El resto de mi vida se volvió estructura. Trabajo, casa, hijo. Renové la vivienda de mi madre poco a poco, sin deudas absurdas, sin presumir nada. Convertí su cuarto en un estudio. Hice de la cocina un lugar luminoso. Pinté el cuarto de Emiliano de azul claro. Cuando él dibujaba, siempre me hacía grande, sonriente, parado frente a edificios.
A los cinco años del funeral, yo ya dirigía proyectos de infraestructura en Querétaro, Monterrey y Guadalajara. Un día una revista del sector publicó un perfil sobre mí: “Carlos Navarro, el ingeniero que reconstruye sin hacer ruido”. Francisco enmarcó el artículo sin pedirme permiso y se lo enseñó a medio mundo. Una de esas personas se lo hizo llegar a Jimena.
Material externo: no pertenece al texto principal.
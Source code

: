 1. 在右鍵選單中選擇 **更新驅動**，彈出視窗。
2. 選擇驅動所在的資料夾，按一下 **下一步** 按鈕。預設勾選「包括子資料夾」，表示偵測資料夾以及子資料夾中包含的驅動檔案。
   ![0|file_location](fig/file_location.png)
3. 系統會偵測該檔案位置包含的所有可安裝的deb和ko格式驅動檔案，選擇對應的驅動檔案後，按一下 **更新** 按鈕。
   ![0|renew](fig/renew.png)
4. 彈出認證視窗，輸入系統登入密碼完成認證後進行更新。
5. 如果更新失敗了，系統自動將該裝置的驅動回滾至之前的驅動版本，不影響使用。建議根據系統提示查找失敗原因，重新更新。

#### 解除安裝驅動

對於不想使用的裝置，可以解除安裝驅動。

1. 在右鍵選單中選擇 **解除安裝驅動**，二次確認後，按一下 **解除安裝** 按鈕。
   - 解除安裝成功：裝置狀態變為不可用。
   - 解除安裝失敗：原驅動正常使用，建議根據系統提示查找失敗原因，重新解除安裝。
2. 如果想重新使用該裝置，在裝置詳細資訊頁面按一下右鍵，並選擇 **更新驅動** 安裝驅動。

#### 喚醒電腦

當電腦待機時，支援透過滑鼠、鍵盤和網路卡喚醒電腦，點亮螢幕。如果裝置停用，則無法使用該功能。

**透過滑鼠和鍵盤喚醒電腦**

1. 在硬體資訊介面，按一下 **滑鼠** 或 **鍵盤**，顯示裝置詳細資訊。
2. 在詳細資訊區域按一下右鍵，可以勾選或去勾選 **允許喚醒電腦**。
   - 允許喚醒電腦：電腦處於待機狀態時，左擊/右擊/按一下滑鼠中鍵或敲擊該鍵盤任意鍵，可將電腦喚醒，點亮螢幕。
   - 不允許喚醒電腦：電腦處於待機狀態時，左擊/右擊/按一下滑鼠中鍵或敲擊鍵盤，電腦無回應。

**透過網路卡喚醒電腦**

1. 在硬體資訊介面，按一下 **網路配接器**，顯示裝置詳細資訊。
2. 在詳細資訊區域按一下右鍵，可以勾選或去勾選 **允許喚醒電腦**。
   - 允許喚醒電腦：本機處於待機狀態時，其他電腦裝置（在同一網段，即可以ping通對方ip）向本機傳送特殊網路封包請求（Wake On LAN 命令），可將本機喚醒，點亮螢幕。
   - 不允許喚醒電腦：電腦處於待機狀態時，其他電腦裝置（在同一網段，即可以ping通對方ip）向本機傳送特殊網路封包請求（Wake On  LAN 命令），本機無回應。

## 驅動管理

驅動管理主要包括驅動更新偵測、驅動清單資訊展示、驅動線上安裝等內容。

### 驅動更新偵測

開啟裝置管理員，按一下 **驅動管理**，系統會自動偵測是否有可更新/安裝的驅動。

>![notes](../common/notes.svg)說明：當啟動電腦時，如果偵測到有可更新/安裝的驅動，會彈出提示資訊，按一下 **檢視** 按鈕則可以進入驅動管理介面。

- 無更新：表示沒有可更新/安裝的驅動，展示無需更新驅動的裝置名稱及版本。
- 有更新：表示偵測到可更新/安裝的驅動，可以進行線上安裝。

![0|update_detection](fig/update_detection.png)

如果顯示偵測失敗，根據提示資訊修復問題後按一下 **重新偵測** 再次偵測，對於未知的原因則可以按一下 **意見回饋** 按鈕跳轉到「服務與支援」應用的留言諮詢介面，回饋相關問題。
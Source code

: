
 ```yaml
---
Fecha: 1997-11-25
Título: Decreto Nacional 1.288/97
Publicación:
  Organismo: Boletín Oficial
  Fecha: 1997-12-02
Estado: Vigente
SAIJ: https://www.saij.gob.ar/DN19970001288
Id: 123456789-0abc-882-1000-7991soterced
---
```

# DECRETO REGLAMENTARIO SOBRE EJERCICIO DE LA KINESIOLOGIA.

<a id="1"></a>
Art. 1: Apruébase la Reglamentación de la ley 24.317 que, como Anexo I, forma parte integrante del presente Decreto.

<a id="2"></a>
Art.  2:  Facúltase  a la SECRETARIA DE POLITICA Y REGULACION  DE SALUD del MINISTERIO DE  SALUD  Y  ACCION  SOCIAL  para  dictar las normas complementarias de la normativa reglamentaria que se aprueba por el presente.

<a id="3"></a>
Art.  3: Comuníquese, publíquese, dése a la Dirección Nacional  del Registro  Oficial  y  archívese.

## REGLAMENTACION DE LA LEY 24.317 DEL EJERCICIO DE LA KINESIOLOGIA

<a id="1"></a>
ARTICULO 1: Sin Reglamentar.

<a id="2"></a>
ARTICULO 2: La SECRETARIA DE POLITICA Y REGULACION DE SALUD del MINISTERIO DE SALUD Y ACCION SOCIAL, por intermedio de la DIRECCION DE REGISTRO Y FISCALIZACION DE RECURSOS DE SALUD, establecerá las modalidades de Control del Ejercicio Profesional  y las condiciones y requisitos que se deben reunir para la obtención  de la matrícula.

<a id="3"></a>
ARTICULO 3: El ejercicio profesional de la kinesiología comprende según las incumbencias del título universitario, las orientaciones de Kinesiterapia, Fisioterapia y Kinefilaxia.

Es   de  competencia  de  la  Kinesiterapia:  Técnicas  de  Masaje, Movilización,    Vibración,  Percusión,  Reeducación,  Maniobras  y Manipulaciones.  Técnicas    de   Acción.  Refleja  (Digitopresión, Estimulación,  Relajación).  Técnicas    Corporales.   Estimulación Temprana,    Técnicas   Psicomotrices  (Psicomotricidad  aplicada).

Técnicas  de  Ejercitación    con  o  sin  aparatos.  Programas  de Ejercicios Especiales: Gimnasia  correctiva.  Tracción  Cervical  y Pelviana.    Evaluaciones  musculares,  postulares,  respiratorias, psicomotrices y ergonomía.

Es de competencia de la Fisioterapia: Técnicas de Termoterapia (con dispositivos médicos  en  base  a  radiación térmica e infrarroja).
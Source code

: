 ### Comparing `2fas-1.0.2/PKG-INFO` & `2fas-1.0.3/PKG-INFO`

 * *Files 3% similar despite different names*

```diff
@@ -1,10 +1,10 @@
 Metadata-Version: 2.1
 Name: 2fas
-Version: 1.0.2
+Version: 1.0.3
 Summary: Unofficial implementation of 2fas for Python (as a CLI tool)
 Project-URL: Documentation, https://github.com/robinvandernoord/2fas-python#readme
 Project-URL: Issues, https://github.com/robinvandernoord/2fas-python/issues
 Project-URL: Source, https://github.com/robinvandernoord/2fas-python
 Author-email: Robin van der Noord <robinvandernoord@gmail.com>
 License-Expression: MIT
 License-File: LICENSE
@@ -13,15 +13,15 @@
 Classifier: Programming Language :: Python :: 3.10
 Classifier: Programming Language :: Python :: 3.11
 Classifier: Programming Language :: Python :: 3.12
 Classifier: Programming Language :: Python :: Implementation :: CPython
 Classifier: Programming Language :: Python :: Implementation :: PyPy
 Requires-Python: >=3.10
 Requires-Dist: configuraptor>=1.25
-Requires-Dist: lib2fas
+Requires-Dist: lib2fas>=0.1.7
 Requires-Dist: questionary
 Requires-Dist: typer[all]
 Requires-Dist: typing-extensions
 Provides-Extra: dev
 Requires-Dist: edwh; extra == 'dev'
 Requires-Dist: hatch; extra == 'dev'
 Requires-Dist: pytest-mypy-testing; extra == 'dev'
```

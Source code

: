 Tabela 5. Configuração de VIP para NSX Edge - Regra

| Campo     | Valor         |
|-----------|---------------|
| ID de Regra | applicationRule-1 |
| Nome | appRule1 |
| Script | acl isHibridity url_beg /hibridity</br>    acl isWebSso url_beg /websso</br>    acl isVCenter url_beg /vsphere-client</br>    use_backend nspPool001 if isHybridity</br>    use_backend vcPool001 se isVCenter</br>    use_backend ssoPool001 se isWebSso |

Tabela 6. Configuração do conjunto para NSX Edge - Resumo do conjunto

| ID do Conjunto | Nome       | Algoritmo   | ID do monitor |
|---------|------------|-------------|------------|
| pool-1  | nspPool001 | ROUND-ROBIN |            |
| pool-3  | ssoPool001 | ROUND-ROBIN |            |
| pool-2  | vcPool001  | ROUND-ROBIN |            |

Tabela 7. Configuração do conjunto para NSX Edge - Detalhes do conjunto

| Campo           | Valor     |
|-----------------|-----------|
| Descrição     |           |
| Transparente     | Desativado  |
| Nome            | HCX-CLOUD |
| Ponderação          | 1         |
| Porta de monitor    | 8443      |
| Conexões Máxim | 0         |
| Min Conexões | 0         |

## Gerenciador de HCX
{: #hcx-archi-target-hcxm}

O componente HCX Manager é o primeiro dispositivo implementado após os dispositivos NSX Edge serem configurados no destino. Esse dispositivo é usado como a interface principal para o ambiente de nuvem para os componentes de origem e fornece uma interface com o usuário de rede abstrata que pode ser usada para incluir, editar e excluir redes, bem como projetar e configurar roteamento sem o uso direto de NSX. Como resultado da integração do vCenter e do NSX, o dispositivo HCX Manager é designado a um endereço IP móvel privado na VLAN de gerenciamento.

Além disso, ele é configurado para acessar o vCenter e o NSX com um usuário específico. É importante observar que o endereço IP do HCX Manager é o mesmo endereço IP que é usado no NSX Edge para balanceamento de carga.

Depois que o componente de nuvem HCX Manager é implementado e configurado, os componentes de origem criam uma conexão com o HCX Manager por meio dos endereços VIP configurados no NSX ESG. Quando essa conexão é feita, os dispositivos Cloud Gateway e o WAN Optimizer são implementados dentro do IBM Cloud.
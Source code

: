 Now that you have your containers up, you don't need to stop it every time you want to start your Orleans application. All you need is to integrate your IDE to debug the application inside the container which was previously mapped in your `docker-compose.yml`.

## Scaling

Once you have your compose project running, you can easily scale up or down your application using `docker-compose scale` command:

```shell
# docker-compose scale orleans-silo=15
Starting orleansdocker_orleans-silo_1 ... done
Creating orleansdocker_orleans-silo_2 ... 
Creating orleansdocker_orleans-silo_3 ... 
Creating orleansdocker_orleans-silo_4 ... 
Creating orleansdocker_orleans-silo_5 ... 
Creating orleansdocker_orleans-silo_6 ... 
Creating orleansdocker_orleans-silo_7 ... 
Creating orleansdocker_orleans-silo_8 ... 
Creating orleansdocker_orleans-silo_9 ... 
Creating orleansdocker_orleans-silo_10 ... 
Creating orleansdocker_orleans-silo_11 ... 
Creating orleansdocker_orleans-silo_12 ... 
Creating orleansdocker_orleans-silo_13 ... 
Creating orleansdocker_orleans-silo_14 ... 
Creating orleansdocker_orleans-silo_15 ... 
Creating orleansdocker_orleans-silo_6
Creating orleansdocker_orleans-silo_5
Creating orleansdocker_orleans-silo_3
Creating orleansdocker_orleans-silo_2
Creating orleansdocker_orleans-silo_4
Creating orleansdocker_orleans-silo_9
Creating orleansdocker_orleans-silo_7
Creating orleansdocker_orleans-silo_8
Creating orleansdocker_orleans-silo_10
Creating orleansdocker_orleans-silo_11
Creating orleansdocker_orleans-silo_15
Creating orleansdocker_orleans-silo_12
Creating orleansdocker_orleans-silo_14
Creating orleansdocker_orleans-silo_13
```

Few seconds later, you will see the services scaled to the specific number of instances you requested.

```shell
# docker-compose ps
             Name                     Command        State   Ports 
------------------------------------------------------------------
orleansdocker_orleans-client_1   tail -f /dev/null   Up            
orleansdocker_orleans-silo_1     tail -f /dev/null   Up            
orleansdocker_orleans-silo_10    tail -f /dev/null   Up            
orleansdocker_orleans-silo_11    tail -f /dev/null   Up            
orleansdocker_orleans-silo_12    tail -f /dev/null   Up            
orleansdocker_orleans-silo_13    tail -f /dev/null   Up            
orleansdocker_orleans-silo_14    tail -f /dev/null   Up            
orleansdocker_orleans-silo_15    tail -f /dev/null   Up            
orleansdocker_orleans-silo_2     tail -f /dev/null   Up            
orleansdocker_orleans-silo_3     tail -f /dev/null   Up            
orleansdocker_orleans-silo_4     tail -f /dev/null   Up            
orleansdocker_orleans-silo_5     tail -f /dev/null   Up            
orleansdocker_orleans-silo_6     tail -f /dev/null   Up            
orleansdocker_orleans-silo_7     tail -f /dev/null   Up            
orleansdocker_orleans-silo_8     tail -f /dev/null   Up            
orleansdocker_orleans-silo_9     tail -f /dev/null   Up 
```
Me enteré tres semanas después, cuando Emiliano dijo desde el asiento trasero del coche, con esa crueldad inocente que solo tienen los niños:
—Mamá lloró cuando vio tu foto, papá.
Seguí manejando.
—¿Sí?
—Dijo que te veías diferente.
Apreté el volante.
—¿Diferente cómo?
Él miró por la ventana.
—Feliz.
Había sacado cuatro certificaciones, había cerrado contratos millonarios, había trabajado de madrugada, me había tragado años enteros de cansancio y disciplina. Y mi hijo resumió todo eso en una palabra.
Feliz.
Jimena apareció una mañana a la salida del colegio de Emiliano. Estaba junto a la reja, intentando fingir que no esperaba a nadie. Se veía cansada de esa manera que ninguna ropa cara logra esconder.
Dio un paso hacia mí.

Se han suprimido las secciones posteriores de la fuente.